Campfire Stories and Smores

It has been a habit of mine to just vent out all the mess that’s inside this quirky brain of mine through tweets or through this blog. And I am already passed the age where I utilize 140 characters to express what I am meaning to say. And while I still use Twitter to express my thoughts, a blog is more comprehensive and more fun. The word plays and the figures of speech and their harmonious jumble in a blog post fascinates me. The problem is, I can’t organize my thoughts well.

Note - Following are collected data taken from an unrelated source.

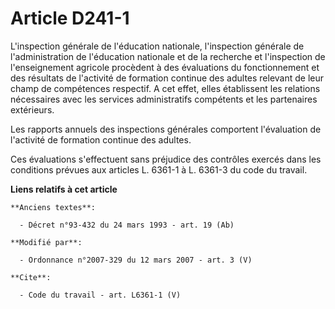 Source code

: # Article D241-1

L'inspection générale de l'éducation nationale, l'inspection générale de l'administration de l'éducation nationale et de la
recherche et l'inspection de l'enseignement agricole procèdent à des évaluations du fonctionnement et des résultats de
l'activité de formation continue des adultes relevant de leur champ de compétences respectif. A cet effet, elles établissent
les relations nécessaires avec les services administratifs compétents et les partenaires extérieurs. 

Les rapports annuels des inspections générales comportent l'évaluation de l'activité de formation continue des adultes. 

Ces évaluations s'effectuent sans préjudice des contrôles exercés dans les conditions prévues aux articles L. 6361-1 à L.
6361-3 du code du travail.

**Liens relatifs à cet article**

	**Anciens textes**:

	  - Décret n°93-432 du 24 mars 1993 - art. 19 (Ab)

	**Modifié par**:

	  - Ordonnance n°2007-329 du 12 mars 2007 - art. 3 (V)

	**Cite**:

	  - Code du travail - art. L6361-1 (V)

Enter the picture– Cebu Blog Camp 3! Just what I needed at a time like this. Plus, I heard from a friend that it is so much fun! I did not ask for more details on how his last camp when because the element of surprise will be spoiled. I have never joined Cebu Blog Camp since it was established, but for sure this year is mine top conquer!

Well what am I expecting?

  1. Blabbers. Wait, FUN blabbering. Uhh, I would love to have lectures that will help me in organizing and unifying all my thoughts and being able to pack it in one epic post. Yeah, because I plan to make every post in my blog epic to make the whole thing epic. Epic.
  2. Campfire Stories. What is a camp without campfire stories? It would be an awful lot of fun to mingle with other bloggers and exchange wonderful stories, not just about their blogs but also about them. Hey, it’s a nice avenue to expand your circle and your network.
  3. Smores. I love smores. A camp will never be the same without smores. It’s a classic. So I sure hope that we will be treated to a variant of smores, given that Pastilan is one of sponsors. Hey there!
  4. Momentum. For sure, after this very productive camp, I will definitely get the momentum I’ve badly needed to blog like a machine gun with precision. I have always these thoughts all crammed up in my mind but can’t seem to express it in a post.
  5. Bragging Rights. By now, my shallowness would have been obvious already, but I THINK it works for me. LOL. It will be a big thing that I will be proud of, to my friends and other bloggers, that I have joined such an amazing (no a**-kissing, srsly) initiative to help and unite bloggers in Cebu. Plus, I get to share my senseless blog to others. HA HA HA.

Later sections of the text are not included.